In 1974, Cale moved back to London. As his second marriage began to dissolve, he made a series of solo albums which moved in a new direction. His records now featured a dark and threatening aura, often carrying a sense of barely suppressed aggression. A trilogy of albums – Fear (1974), Slow Dazzle (1975), and Helen of Troy (1975) – were rapidly recorded and released over the course of about a year with other Island artists, including Phil Manzanera and Brian Eno of Roxy Music and Chris Spedding, who played in his live band. A showpiece of his concerts from the era was his radically transformed cover of Elvis Presley's "Heartbreak Hotel," initially performed by Cale on Slow Dazzle and the live album 1 June 1974, recorded with Kevin Ayers, Nico and Eno. Both "Leaving It Up to You" and "Fear Is a Man's Best Friend" (from Fear) begin as relatively conventional songs that gradually grow more paranoid in tone before breaking down into what critic Dave Thompson calls "a morass of discordance and screaming".
Cale released Animal Justice in 1977, an EP notable particularly for the epic "Hedda Gabler", based very loosely on the Ibsen play. His loud, abrasive and confrontational live performances fitted well with the punk rock scene developing on both sides of the Atlantic Ocean. Cale took to wearing a hockey goaltender mask onstage (as evinced by the cover of Guts (1977), a compilation drawn from the Island trilogy after the label withheld Helen of Troy in the United States); this look predated the creation of Friday the 13th's villain, Jason Voorhees, by several years. During one concert in Croydon, south London, Cale chopped the head off a dead chicken with a meat cleaver, leading his band to walk offstage in protest. Cale's drummer – a vegetarian – was so bothered he quit the band. Cale mocks his decision on "Chicken Shit" from the Animal Justice EP. Cale has admitted that some of his paranoia and erratic behaviour at this time was associated with heavy cocaine use.

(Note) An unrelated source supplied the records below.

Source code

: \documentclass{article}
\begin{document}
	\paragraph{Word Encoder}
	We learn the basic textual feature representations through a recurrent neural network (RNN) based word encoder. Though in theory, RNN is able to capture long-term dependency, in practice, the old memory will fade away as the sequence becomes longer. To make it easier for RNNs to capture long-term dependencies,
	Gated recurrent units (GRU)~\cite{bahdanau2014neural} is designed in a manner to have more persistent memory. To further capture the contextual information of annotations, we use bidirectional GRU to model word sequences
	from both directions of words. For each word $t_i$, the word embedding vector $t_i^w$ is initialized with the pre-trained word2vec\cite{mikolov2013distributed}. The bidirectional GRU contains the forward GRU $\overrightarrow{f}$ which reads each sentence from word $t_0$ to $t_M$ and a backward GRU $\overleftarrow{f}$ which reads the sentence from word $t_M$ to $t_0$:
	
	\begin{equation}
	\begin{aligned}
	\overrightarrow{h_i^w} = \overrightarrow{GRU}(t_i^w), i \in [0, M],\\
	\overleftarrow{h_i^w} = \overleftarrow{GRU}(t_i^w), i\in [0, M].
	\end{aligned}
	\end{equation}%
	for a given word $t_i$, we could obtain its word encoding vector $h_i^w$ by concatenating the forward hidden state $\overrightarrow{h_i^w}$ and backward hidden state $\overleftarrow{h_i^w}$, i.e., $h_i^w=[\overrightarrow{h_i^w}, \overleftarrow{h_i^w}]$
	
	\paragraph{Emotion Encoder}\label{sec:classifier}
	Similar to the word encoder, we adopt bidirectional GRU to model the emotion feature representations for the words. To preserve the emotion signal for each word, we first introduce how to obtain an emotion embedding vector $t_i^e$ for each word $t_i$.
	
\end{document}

In 1979, he began a relationship with Austin, Texas-based groupie/journalist Margaret Moser. Cale named the group of women that Moser hung out with the Texas Blondes. His relationship with Moser lasted about five years, overlapping with the beginning of his third marriage.

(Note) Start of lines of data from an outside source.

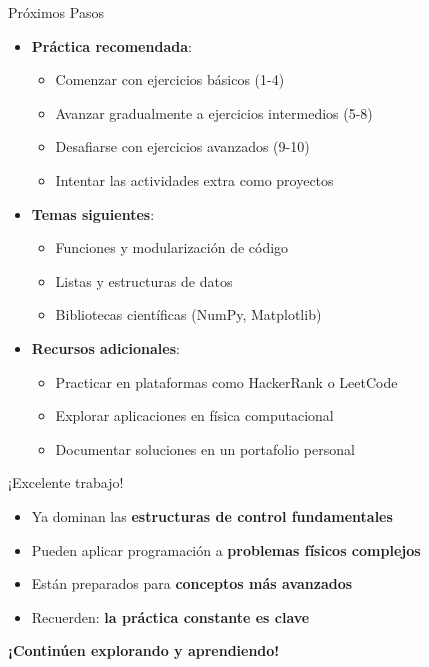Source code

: \documentclass[10pt]{beamer}
\begin{document}
\begin{frame}{Próximos Pasos}
  \begin{itemize}
    \item \textbf{Práctica recomendada}:
      \begin{itemize}
        \item Comenzar con ejercicios básicos (1-4)
        \item Avanzar gradualmente a ejercicios intermedios (5-8)
        \item Desafiarse con ejercicios avanzados (9-10)
        \item Intentar las actividades extra como proyectos
      \end{itemize}
    \item \textbf{Temas siguientes}:
      \begin{itemize}
        \item Funciones y modularización de código
        \item Listas y estructuras de datos
        \item Bibliotecas científicas (NumPy, Matplotlib)
      \end{itemize}
    \item \textbf{Recursos adicionales}:
      \begin{itemize}
        \item Practicar en plataformas como HackerRank o LeetCode
        \item Explorar aplicaciones en física computacional
        \item Documentar soluciones en un portafolio personal
      \end{itemize}
  \end{itemize}
\end{frame}

\begin{frame}
  \huge{\centerline{¡Excelente trabajo!}}
  \vspace{0.3cm}
  \normalsize
  \begin{itemize}
    \item Ya dominan las \textbf{estructuras de control fundamentales}
    \item Pueden aplicar programación a \textbf{problemas físicos complejos}
    \item Están preparados para \textbf{conceptos más avanzados}
    \item Recuerden: \textbf{la práctica constante es clave}
  \end{itemize}
  
  \begin{center}
    \textbf{¡Continúen explorando y aprendiendo!}
  \end{center}
\end{frame}
\end{document}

In December 1979, Cale's embrace of the punk rock ethic that he helped to inspire culminated in the release of Sabotage/Live. This record, recorded live over three nights, at CBGB that June, features aggressive vocal and instrumental performances. The album consists entirely of new songs, many of which grapple confrontationally with global politics, militarism and paranoia.

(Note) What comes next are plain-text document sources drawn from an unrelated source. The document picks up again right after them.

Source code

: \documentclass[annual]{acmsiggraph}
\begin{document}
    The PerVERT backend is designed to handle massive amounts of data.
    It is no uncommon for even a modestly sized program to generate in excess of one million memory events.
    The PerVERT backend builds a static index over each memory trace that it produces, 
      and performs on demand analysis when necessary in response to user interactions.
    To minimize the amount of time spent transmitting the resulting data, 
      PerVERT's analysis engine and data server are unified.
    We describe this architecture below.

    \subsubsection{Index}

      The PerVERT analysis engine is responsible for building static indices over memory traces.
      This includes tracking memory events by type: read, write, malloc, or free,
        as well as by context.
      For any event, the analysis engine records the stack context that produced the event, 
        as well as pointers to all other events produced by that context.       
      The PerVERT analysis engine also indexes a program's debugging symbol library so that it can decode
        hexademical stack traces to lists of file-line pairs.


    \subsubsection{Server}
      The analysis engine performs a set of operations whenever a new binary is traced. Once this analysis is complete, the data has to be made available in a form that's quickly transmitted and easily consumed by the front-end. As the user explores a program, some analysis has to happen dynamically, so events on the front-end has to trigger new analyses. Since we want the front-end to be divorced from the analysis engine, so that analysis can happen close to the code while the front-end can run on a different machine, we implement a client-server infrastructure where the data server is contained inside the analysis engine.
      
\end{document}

The band included Deerfrance on vocals and percussion. An earlier live set, consisting mostly of new material, was recorded at CBGB the previous year. It was released in 1987 as Even Cowgirls Get the Blues. The band on that recording includes Ivan Kral (best known for his work with Patti Smith) on bass and longtime Brian Eno associate Judy Nylon on vocals.
In 1980, Cale signed with A&M Records and moved in a more commercial direction with the album Honi Soit. He worked with producer Mike Thorne towards this end. Andy Warhol provided the cover art, in black and white, but against Warhol's wishes, Cale colourised it. The new direction did not succeed commercially, however, and his relationship with A&M ended. He signed with ZE Records, a company he had influenced the creation of and which had absorbed SPY Records, the label he had co-founded with Jane Friedman. In 1982, Cale released the sparse Music for a New Society. Seeming to blend the refined music of his early solo work with the threatening music that came later, it is by any standard a bleak, harrowing record. It's been called "understated, and perhaps a masterpiece."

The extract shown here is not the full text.